> What you should do
Report each line below that carries the word "legal".

> Saved entries
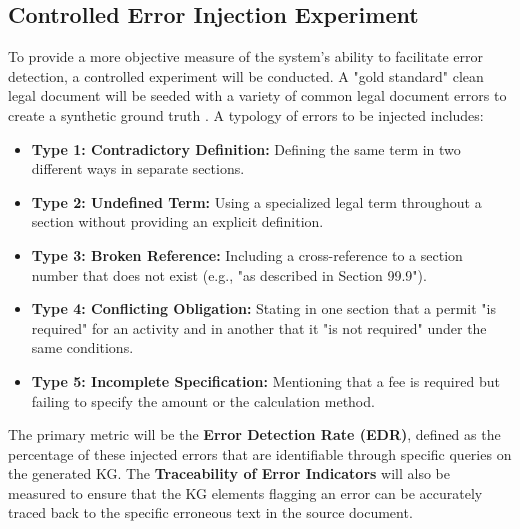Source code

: \subsection{Controlled Error Injection Experiment}
To provide a more objective measure of the system's ability to facilitate error detection, a controlled experiment will be conducted. A "gold standard" clean legal document will be seeded with a variety of common legal document errors to create a synthetic ground truth \parencite{RefWorks:RefID:140-mintz2009distant}. A typology of errors to be injected includes:
\begin{itemize}
    \item \textbf{Type 1: Contradictory Definition:} Defining the same term in two different ways in separate sections.
    \item \textbf{Type 2: Undefined Term:} Using a specialized legal term throughout a section without providing an explicit definition.
    \item \textbf{Type 3: Broken Reference:} Including a cross-reference to a section number that does not exist (e.g., "as described in Section 99.9").
    \item \textbf{Type 4: Conflicting Obligation:} Stating in one section that a permit "is required" for an activity and in another that it "is not required" under the same conditions.
    \item \textbf{Type 5: Incomplete Specification:} Mentioning that a fee is required but failing to specify the amount or the calculation method.
\end{itemize}
The primary metric will be the \textbf{Error Detection Rate (EDR)}, defined as the percentage of these injected errors that are identifiable through specific queries on the generated KG. The \textbf{Traceability of Error Indicators} will also be measured to ensure that the KG elements flagging an error can be accurately traced back to the specific erroneous text in the source document.

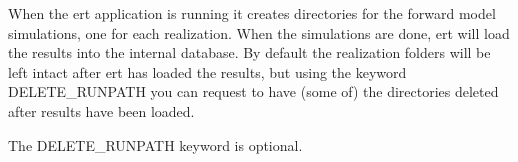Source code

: \documentclass[letterpaper,10pt,english]{sphinxmanual}
\begin{document}
\begin{sphinxShadowBox}

When the ert application is running it creates directories for
the forward model simulations, one for each realization. When
the simulations are done, ert will load the results into the
internal database. By default the realization folders will be
left intact after ert has loaded the results, but using the
keyword DELETE\_RUNPATH you can request to have (some of) the
directories deleted after results have been loaded.


%
\begin{sphinxVerbatim}[commandchars=\\\{\}]
      
 
\end{sphinxVerbatim}


%
\begin{sphinxVerbatim}[commandchars=\\\{\}]
             
      
\end{sphinxVerbatim}

The DELETE\_RUNPATH keyword is optional.
\end{sphinxShadowBox}
\label{\detokenize{keywords/index:end-date}}
\end{document}
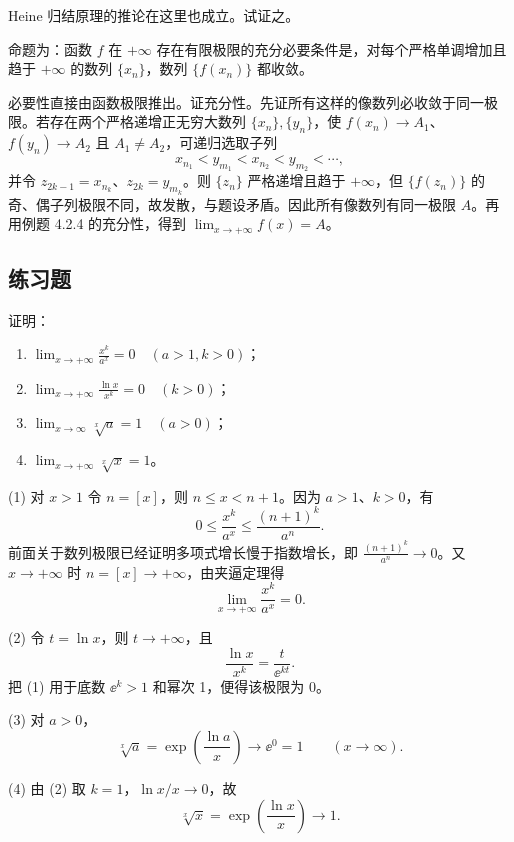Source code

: \begin{xthought}
Heine 归结原理的推论在这里也成立。试证之。
\end{xthought}
\begin{xsolution}
命题为：函数 $f$ 在 $+\infty$ 存在有限极限的充分必要条件是，对每个严格单调增加且趋于 $+\infty$ 的数列 $\{x_n\}$，数列 $\{f(x_n)\}$ 都收敛。

必要性直接由函数极限推出。证充分性。先证所有这样的像数列必收敛于同一极限。若存在两个严格递增正无穷大数列 $\{x_n\},\{y_n\}$，使
$f(x_n)\to A_1$、$f(y_n)\to A_2$ 且 $A_1\ne A_2$，可递归选取子列
\[
  x_{n_1}<y_{m_1}<x_{n_2}<y_{m_2}<\cdots,
\]
并令 $z_{2k-1}=x_{n_k}$、$z_{2k}=y_{m_k}$。则 $\{z_n\}$ 严格递增且趋于 $+\infty$，但 $\{f(z_n)\}$ 的奇、偶子列极限不同，故发散，与题设矛盾。因此所有像数列有同一极限 $A$。再用例题 4.2.4 的充分性，得到 $\lim_{x\to+\infty}f(x)=A$。
\end{xsolution}


\subsection{练习题}

\begin{xexercise}[1]
证明：
  \begin{enumerate}
    \item $\displaystyle\lim_{x\to+\infty}\frac{x^k}{a^x}=0\quad(a>1,k>0)$；
    \item $\displaystyle\lim_{x\to+\infty}\frac{\ln x}{x^k}=0\quad(k>0)$；
    \item $\displaystyle\lim_{x\to\infty}\sqrt[x]{a}=1\quad(a>0)$；
    \item $\displaystyle\lim_{x\to+\infty}\sqrt[x]{x}=1$。
  \end{enumerate}
\end{xexercise}
\begin{xsolution}
(1) 对 $x>1$ 令 $n=[x]$，则 $n\leq x<n+1$。因为 $a>1$、$k>0$，有
\[
  0\leq\frac{x^k}{a^x}
  \leq\frac{(n+1)^k}{a^n}.
\]
前面关于数列极限已经证明多项式增长慢于指数增长，即
$\frac{(n+1)^k}{a^n}\to0$。又 $x\to+\infty$ 时 $n=[x]\to+\infty$，由夹逼定理得
\[
  \lim_{x\to+\infty}\frac{x^k}{a^x}=0.
\]

(2) 令 $t=\ln x$，则 $t\to+\infty$，且
\[
  \frac{\ln x}{x^k}=\frac{t}{\ee^{kt}}.
\]
把 (1) 用于底数 $\ee^k>1$ 和幂次 1，便得该极限为 0。

(3) 对 $a>0$，
\[
  \sqrt[x]a=\exp\left(\frac{\ln a}{x}\right)\to\ee^0=1
  \qquad(x\to\infty).
\]

(4) 由 (2) 取 $k=1$，$\ln x/x\to0$，故
\[
  \sqrt[x]x=\exp\left(\frac{\ln x}{x}\right)\to1.
\]
\end{xsolution}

> Result of this exercise
To provide a more objective measure of the system's ability to facilitate error detection, a controlled experiment will be conducted. A "gold standard" clean legal document will be seeded with a variety of common legal document errors to create a synthetic ground truth \parencite{RefWorks:RefID:140-mintz2009distant}. A typology of errors to be injected includes:
    \item \textbf{Type 2: Undefined Term:} Using a specialized legal term throughout a section without providing an explicit definition.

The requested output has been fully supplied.